One of the things I have noticed to some degree in dense American cities and to a much larger degree in Paris (and London) is the multiple uses of so much of the city, something Jacobs talks about at length. Paris stuns me with the way that one tiny neighborhood can contain shops, bars, restaurants, offices, and lots of residential space (often tucked away in courtyards behind street level). Car-oriented development (including Houston's) has a much bigger problem with single-use districts - all retail, all residential, etc.

Obviously there are many people who like that, but it is a big drag on that ever-elusive "vibrancy."

Don't take this as outright disagreement; I'm just not sure that traditional urban vibrancy is really possible in a city where people don't walk more than they do here.

At 3:05 PM, May 12, 2006, Blogger Tory Gattis said...

I think we have different definitions of "vibrancy". You're referring to "the pedestrian experience" - which is valid - but I'm referring to the energy/bustle of lots and lots of exchanges/transactions/meetings. I believe that is directly proportional to diversity/variety: if there are more things to do, people will do them. But for there to be diversity/variety, there have to be enough people - and discretionary income - within a reasonable travel time to support them.

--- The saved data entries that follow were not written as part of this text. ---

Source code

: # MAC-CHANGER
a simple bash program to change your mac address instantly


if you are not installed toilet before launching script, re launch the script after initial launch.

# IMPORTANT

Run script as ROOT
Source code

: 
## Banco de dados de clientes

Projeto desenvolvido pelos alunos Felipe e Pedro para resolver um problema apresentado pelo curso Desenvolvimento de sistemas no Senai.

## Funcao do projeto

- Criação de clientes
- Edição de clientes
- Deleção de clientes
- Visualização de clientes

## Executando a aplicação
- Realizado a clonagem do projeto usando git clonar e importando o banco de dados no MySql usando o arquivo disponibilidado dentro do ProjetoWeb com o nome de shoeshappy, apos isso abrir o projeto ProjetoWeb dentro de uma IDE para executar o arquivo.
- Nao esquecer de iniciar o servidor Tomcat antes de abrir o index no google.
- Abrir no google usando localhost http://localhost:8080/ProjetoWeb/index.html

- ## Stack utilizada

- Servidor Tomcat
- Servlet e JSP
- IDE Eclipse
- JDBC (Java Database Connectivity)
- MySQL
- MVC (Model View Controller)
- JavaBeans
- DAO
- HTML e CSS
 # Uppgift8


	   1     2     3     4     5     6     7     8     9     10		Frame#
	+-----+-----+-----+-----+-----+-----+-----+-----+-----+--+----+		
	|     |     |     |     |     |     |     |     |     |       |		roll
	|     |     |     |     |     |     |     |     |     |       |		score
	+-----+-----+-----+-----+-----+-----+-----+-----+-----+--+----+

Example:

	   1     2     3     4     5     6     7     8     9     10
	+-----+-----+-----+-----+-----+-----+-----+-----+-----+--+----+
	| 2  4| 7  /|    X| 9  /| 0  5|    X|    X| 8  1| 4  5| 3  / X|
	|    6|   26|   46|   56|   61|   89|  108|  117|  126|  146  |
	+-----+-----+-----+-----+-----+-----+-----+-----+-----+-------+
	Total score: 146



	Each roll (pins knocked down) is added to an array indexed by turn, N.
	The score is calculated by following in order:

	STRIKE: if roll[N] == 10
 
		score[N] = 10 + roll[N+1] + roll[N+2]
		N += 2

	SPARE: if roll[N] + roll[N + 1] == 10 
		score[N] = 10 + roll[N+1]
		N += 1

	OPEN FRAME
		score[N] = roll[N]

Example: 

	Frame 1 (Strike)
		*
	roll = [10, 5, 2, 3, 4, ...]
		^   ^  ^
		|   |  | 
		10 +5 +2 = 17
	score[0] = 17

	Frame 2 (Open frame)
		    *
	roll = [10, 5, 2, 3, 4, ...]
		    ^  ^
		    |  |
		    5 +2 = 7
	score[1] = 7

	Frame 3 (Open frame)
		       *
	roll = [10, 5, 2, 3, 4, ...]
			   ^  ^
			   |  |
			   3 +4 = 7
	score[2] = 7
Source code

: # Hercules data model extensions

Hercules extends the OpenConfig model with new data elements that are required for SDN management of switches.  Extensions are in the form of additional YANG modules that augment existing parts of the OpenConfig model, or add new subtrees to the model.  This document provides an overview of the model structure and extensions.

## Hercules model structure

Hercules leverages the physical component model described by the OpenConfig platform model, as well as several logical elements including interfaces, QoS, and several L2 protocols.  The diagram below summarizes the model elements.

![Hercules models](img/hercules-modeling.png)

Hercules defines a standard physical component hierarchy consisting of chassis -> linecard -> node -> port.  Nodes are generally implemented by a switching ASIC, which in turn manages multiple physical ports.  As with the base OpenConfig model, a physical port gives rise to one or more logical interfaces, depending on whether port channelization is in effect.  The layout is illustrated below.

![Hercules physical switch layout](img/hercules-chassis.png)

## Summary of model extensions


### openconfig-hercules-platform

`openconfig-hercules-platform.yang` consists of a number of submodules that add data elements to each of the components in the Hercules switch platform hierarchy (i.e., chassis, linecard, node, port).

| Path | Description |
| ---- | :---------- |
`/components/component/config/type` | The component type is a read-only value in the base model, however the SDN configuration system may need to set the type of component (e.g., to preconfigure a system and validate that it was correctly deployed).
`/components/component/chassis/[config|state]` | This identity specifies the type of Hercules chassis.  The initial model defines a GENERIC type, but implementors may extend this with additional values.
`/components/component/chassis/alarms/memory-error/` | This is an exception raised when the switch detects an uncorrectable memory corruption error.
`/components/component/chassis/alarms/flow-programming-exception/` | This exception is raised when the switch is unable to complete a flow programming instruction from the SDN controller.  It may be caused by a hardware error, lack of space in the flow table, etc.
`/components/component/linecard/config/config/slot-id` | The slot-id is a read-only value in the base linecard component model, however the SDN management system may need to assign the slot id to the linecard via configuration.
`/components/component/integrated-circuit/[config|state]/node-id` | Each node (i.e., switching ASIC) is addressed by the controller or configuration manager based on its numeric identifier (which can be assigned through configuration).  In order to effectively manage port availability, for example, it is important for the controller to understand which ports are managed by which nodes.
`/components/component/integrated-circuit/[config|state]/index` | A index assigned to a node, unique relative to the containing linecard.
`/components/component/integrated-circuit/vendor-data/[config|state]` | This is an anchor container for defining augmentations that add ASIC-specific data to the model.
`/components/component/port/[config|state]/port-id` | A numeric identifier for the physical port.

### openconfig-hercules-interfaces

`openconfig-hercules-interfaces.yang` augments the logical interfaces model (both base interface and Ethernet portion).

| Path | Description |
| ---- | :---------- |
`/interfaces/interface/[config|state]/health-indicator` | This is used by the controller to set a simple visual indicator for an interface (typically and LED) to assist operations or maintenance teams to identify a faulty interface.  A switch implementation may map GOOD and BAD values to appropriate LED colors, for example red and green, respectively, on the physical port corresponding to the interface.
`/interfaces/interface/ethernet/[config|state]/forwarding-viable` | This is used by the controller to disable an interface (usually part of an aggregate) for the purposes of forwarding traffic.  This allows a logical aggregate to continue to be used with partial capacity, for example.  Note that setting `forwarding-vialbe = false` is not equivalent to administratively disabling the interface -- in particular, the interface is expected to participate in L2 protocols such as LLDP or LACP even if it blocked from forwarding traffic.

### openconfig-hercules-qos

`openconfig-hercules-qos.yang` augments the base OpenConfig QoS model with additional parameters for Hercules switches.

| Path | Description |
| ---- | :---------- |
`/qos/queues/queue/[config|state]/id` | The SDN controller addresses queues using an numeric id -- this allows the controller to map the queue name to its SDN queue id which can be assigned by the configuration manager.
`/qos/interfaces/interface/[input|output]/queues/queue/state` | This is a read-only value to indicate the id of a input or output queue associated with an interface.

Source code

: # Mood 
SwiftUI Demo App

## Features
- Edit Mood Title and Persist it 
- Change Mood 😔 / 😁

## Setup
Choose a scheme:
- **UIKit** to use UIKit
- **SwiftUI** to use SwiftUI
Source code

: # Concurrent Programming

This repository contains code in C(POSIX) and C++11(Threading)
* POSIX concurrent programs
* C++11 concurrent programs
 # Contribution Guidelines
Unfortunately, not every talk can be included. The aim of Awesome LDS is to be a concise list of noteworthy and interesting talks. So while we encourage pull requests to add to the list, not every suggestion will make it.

I think it's fair to say Houston doesn't offer much of "the pedestrian experience", but you can't say it isn't a vibrant, growing city.

At 7:25 PM, May 12, 2006, Anonymous Anonymous said...


Point of information:

Your source for the COH size is wrong. The 570 Sq. Mi. figure is about 10.4% under the official area.

According to the pro-urban rail Greater Houston Partnership's 2005 HOUSTON FACTS, page 2, AREA, Houston is 636.12 square miles.

The portion of Houston which lies in Harris County is calculated to be 622.82 Sq. Mi.; the portion which lies in Fort Bend County is referenced at 8.37 Sq. Mi.; and, the portion in Montgomery County is measured at 4.93 Sq. Mi.

The Houston ETJ covers 1,271.73 Sq. Mi.

At 10:14 PM, May 12, 2006, Blogger Tory Gattis said...

I did these calculations a few years ago (there have been limited annexations since then), but according to the Wikipedia, the land area of the city of Houston is 579 sq.miles - that subtracts out water like Lake Houston.

And, of course, our population has gone beyond 2m since 2000, possibly as high as 2.1m at this point. But none of it changes the math substantially - the illustration still holds.

At 7:47 AM, December 25, 2006, Anonymous Anonymous said...

As for "isn't there a practical limit to the amount any city can depend on the auto?"

Yes. It's called 100 percent and has been virtually achieved in a number of urban areas, such as Kansas City and Indianapolis and others. Because lower densities are associated with less intense air pollution, they have no serious air pollution problem. Besides, air pollution is improving and has been for 3 decades, principally due to improvements in vehicle technology.

At 9:03 AM, October 07, 2011, Anonymous CityBeautiful21 said...

Interesting concept. While BEA is still matching up their economic output counts from 2010 with new Census data, if you take the 2010 metro GDP figures and divide by the MSA populations in Wikipedia, New York produces $67,762 per capita and Houston produces $64,673 per capita.

Obviously both metro areas perform well compare with national averages. However, the last few years have seen some of the worst in memory for finance (a key NYC industry) and some of the best for oil (a key Houston industry).

I'd still say edge: New York on this one. And even using Houston's metro population of 5.95 million, even what is a likely understated delta of $3000 per capita is almost another $18 billion dollars in the regional economy. That' real money.

At 11:57 AM, October 07, 2011, Blogger Tory Gattis said...

Thanks, although as far as NYC coming out ahead: I think if you compare the cost of living in NYC vs. Houston (ACCRA), you'll find that $64k goes a *lot* farther here. You'd need well north of $100k in NYC to live an even moderately equivalent lifestyle.